Mohammed Billoo, founder of MAB Labs (www.mab-labs.com), provides custom embedded Linux solutions for a multitude of hardware platforms. In a series of posts over the coming weeks, he will walk us through the new Linux support in Tracealyzer v4.4, using a real-world project as an example.
Recently, I’ve been working on a custom Linux driver to consume data streamed by an external device. While there are mechanisms native to the Linux kernel to ensure that the functionality of the driver is correct, evaluating performance is not straightforward. Percepio had recently announced a major update of the Tracealyzer support for Linux tracing (https://percepio.com/tz/tracealyzer-for-linux/) and released a public beta version, so it seemed like a good opportunity to try it out. Therefore I opted to use Tracealyzer for Linux to help me assess the performance of my custom driver and identify any deficiencies. This series of blog posts will demonstrate how to use Tracealyzer to evaluate the performance of a Linux kernel driver.
Tracealyzer for Linux takes advantage of LTTng, an open source tracer and profiler that allows developers to evaluate performance of the kernel (including drivers). It also supports userspace applications, but the focus of this series will be on the kernel. Ultimately, Tracealyzer parses the output of LTTng and provides visualization and detailed statistics to allow a developer to evaluate the performance of their kernel/driver.
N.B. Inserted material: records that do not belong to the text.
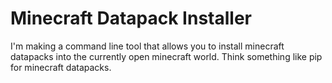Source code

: # Minecraft Datapack Installer
I'm making a command line tool that allows you to install minecraft datapacks into the currently open minecraft world.
Think something like pip for minecraft datapacks.
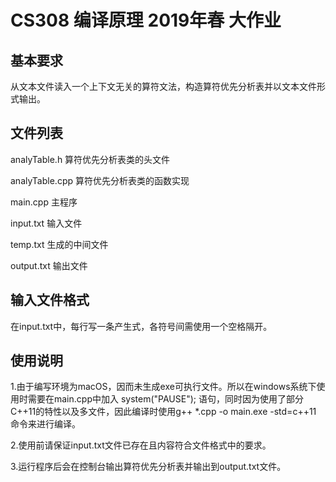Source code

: # CS308 编译原理 2019年春 大作业

## 基本要求
从文本文件读入一个上下文无关的算符文法，构造算符优先分析表并以文本文件形式输出。

## 文件列表
analyTable.h 算符优先分析表类的头文件

analyTable.cpp 算符优先分析表类的函数实现

main.cpp 主程序

input.txt 输入文件

temp.txt 生成的中间文件

output.txt 输出文件

## 输入文件格式
在input.txt中，每行写一条产生式，各符号间需使用一个空格隔开。

## 使用说明
1.由于编写环境为macOS，因而未生成exe可执行文件。所以在windows系统下使用时需要在main.cpp中加入 system("PAUSE"); 语句，同时因为使用了部分C++11的特性以及多文件，因此编译时使用g++ *.cpp -o main.exe -std=c++11 命令来进行编译。

2.使用前请保证input.txt文件已存在且内容符合文件格式中的要求。

3.运行程序后会在控制台输出算符优先分析表并输出到output.txt文件。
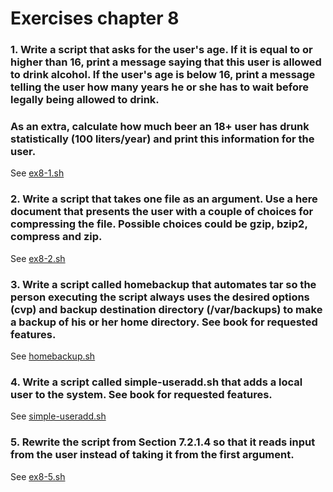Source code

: # Exercises chapter 8
### 1. Write a script that asks for the user's age. If it is equal to or higher than 16, print a message saying that this user is allowed to drink alcohol. If the user's age is below 16, print a message telling the user how many years he or she has to wait before legally being allowed to drink.

### As an extra, calculate how much beer an 18+ user has drunk statistically (100 liters/year) and print this information for the user.
See [ex8-1.sh](/shell-scripts/ex8-1.sh)

### 2. Write a script that takes one file as an argument. Use a here document that presents the user with a couple of choices for compressing the file. Possible choices could be gzip, bzip2, compress and zip. 
See [ex8-2.sh](/shell-scripts/ex8-2.sh)

### 3. Write a script called homebackup that automates tar so the person executing the script always uses the desired options (cvp) and backup destination directory (/var/backups) to make a backup of his or her home directory. See book for requested features.
See [homebackup.sh](/shell-scripts/homebackup.sh)

### 4. Write a script called simple-useradd.sh that adds a local user to the system. See book for requested features.
See [simple-useradd.sh](/shell-scripts/simple-useradd.sh)

### 5. Rewrite the script from Section 7.2.1.4 so that it reads input from the user instead of taking it from the first argument.
See [ex8-5.sh](/shell-scripts/ex8-5.sh)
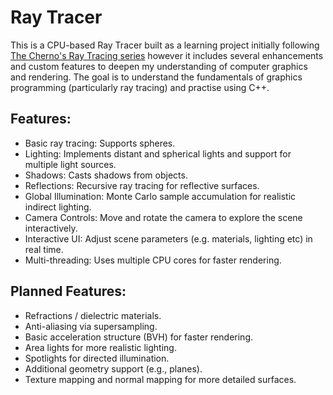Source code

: # Ray Tracer

This is a CPU-based Ray Tracer built as a learning project initially following [The Cherno's Ray Tracing series](https://youtube.com/playlist?list=PLlrATfBNZ98edc5GshdBtREv5asFW3yXl&si=ZwHQRIjvuAOiruBz) however it includes several enhancements and custom features to deepen my understanding of computer graphics and rendering. The goal is to understand the fundamentals of graphics programming (particularly ray tracing) and practise using C++.

## Features:
- Basic ray tracing: Supports spheres.
- Lighting: Implements distant and spherical lights and support for multiple light sources.
- Shadows: Casts shadows from objects.
- Reflections: Recursive ray tracing for reflective surfaces.
- Global Illumination: Monte Carlo sample accumulation for realistic indirect lighting.
- Camera Controls: Move and rotate the camera to explore the scene interactively.
- Interactive UI: Adjust scene parameters (e.g. materials, lighting etc) in real time.
- Multi-threading: Uses multiple CPU cores for faster rendering.

## Planned Features:

- Refractions / dielectric materials.
- Anti-aliasing via supersampling.
- Basic acceleration structure (BVH) for faster rendering.
- Area lights for more realistic lighting.
- Spotlights for directed illumination.
- Additional geometry support (e.g., planes).
- Texture mapping and normal mapping for more detailed surfaces.
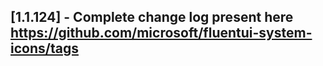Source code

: ## [1.1.124] - Complete change log present here https://github.com/microsoft/fluentui-system-icons/tags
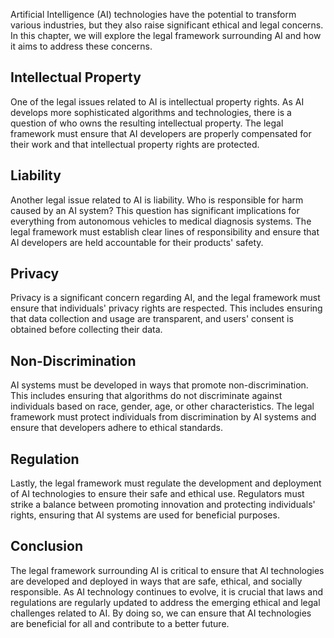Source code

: 
Artificial Intelligence (AI) technologies have the potential to transform various industries, but they also raise significant ethical and legal concerns. In this chapter, we will explore the legal framework surrounding AI and how it aims to address these concerns.

Intellectual Property
---------------------

One of the legal issues related to AI is intellectual property rights. As AI develops more sophisticated algorithms and technologies, there is a question of who owns the resulting intellectual property. The legal framework must ensure that AI developers are properly compensated for their work and that intellectual property rights are protected.

Liability
---------

Another legal issue related to AI is liability. Who is responsible for harm caused by an AI system? This question has significant implications for everything from autonomous vehicles to medical diagnosis systems. The legal framework must establish clear lines of responsibility and ensure that AI developers are held accountable for their products' safety.

Privacy
-------

Privacy is a significant concern regarding AI, and the legal framework must ensure that individuals' privacy rights are respected. This includes ensuring that data collection and usage are transparent, and users' consent is obtained before collecting their data.

Non-Discrimination
------------------

AI systems must be developed in ways that promote non-discrimination. This includes ensuring that algorithms do not discriminate against individuals based on race, gender, age, or other characteristics. The legal framework must protect individuals from discrimination by AI systems and ensure that developers adhere to ethical standards.

Regulation
----------

Lastly, the legal framework must regulate the development and deployment of AI technologies to ensure their safe and ethical use. Regulators must strike a balance between promoting innovation and protecting individuals' rights, ensuring that AI systems are used for beneficial purposes.

Conclusion
----------

The legal framework surrounding AI is critical to ensure that AI technologies are developed and deployed in ways that are safe, ethical, and socially responsible. As AI technology continues to evolve, it is crucial that laws and regulations are regularly updated to address the emerging ethical and legal challenges related to AI. By doing so, we can ensure that AI technologies are beneficial for all and contribute to a better future.

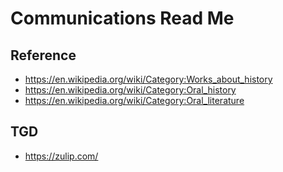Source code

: # Communications Read Me

## Reference

* https://en.wikipedia.org/wiki/Category:Works_about_history
* https://en.wikipedia.org/wiki/Category:Oral_history
* https://en.wikipedia.org/wiki/Category:Oral_literature

## TGD

* https://zulip.com/
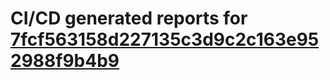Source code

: # CI/CD generated reports for [7fcf563158d227135c3d9c2c163e952988f9b4b9](https://github.com/hydephp/develop/commit/7fcf563158d227135c3d9c2c163e952988f9b4b9)
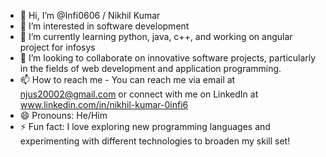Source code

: - 👋 Hi, I’m @Infi0606 / Nikhil Kumar
- 👀 I’m interested in software development 
- 🌱 I’m currently learning python, java, c++, and working on angular project for infosys
- 💞️ I’m looking to collaborate on innovative software projects, particularly in the fields of web development and application programming.
- 📫 How to reach me - You can reach me via email at njus20002@gmail.com or connect with me on LinkedIn at www.linkedin.com/in/nikhil-kumar-0infi6
- 😄 Pronouns: He/Him
- ⚡ Fun fact:  I love exploring new programming languages and experimenting with different technologies to broaden my skill set!
<!---
Infi0606/Infi0606 is a ✨ special ✨ repository because its `README.md` (this file) appears on your GitHub profile.
You can click the Preview link to take a look at your changes.
--->
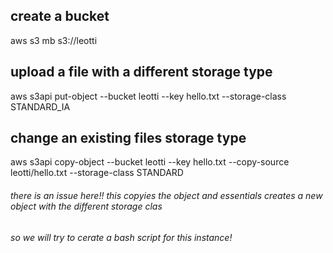 ## create a bucket 
aws s3 mb s3://leotti

## upload a file with a different storage type
 aws s3api put-object --bucket leotti --key hello.txt --storage-class STANDARD_IA

## change an existing files storage type 
aws s3api copy-object --bucket leotti --key hello.txt --copy-source leotti/hello.txt --storage-class STANDARD
###### there is an issue here!! this copyies the object and essentials creates a new object with the different storage clas
###### so we will try to cerate a bash script for this instance!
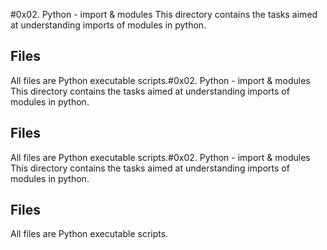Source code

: #0x02. Python - import & modules
This directory contains the tasks aimed at understanding imports of modules in python.

## Files
All files are Python executable scripts.#0x02. Python - import & modules
This directory contains the tasks aimed at understanding imports of modules in python.

## Files
All files are Python executable scripts.#0x02. Python - import & modules
This directory contains the tasks aimed at understanding imports of modules in python.

## Files
All files are Python executable scripts.
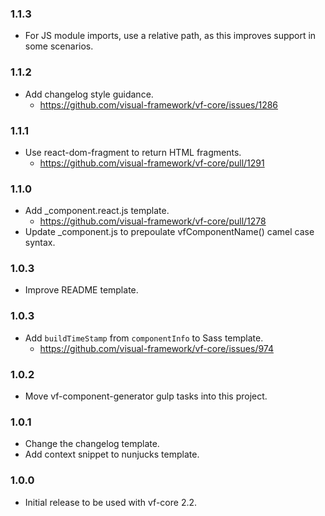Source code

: ### 1.1.3

* For JS module imports, use a relative path, as this improves support in some scenarios.

### 1.1.2

* Add changelog style guidance.
  * https://github.com/visual-framework/vf-core/issues/1286

### 1.1.1

* Use react-dom-fragment to return HTML fragments.
  * https://github.com/visual-framework/vf-core/pull/1291

### 1.1.0

* Add _component.react.js template.
  * https://github.com/visual-framework/vf-core/pull/1278
* Update _component.js to prepoulate vfComponentName() camel case syntax.

### 1.0.3

* Improve README template.

### 1.0.3

* Add `buildTimeStamp` from `componentInfo` to Sass template.
  * https://github.com/visual-framework/vf-core/issues/974

### 1.0.2

* Move vf-component-generator gulp tasks into this project.

### 1.0.1

* Change the changelog template.
* Add context snippet to nunjucks template.

### 1.0.0

* Initial release to be used with vf-core 2.2.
To understand what we’re looking to accomplish, it’s important to diagram our driver:
Our external device has three main interfaces. The I2C interface is meant to control the device, the SPI interface is used to stream data back to our Linux device, and the GPIO is an interrupt line to indicate when there is data ready to be consumed. When the GPIO line is asserted by our device, the Linux driver will send an I2C command to instruct the device to begin streaming, which will be done over the SPI interface. The driver will instruct the DMA controller (DMAC) of our embedded Linux system to manage the data transfer between the SPI bus and system RAM to ensure that the CPU is able to manage other tasks. While the driver will simply instruct the DMAC to perform the necessary transfers, it will need to periodically check in to make sure that there are no issues. Finally, application code exists on the Linux device to retrieve the streamed data from RAM and store it in non-volatile memory.
We’re going to leverage Tracealyzer to help us validate two important metrics. First, that the amount of time from the GPIO being asserted to when the I2C command is issued is kept to a minimum. Second, that the Linux kernel is providing the driver with sufficient execution cycles to allow it to periodically manage any issues encountered by the DMAC. Our ultimate goal is to guarantee that minimal data is lost in the streaming process, and Tracealyzer will help quantify this guarantee.
Configure the device development kit
As mentioned before, Tracealyzer leverages files generated by LTTng. Before getting started with any implementation, we need to first get our embedded Linux platform appropriately configured to support LTTng. The platform I selected was the Phytec i.MX 6ULL development kit. I’ve used other Phytec development kits in the past and am comfortable with their Yocto-based Board Support Package (BSP).
We’re going to have to customize the BSP to support LTTng, since the standard BSP for this board doesn’t include LTTng by default. To do this, we’re going to create our own layer that is on top of the “poky” layer and the custom Phytec layers. While a deeper discussion of the Yocto Project is outside of the scope of this article, don’t fret! You can follow along using my github repo.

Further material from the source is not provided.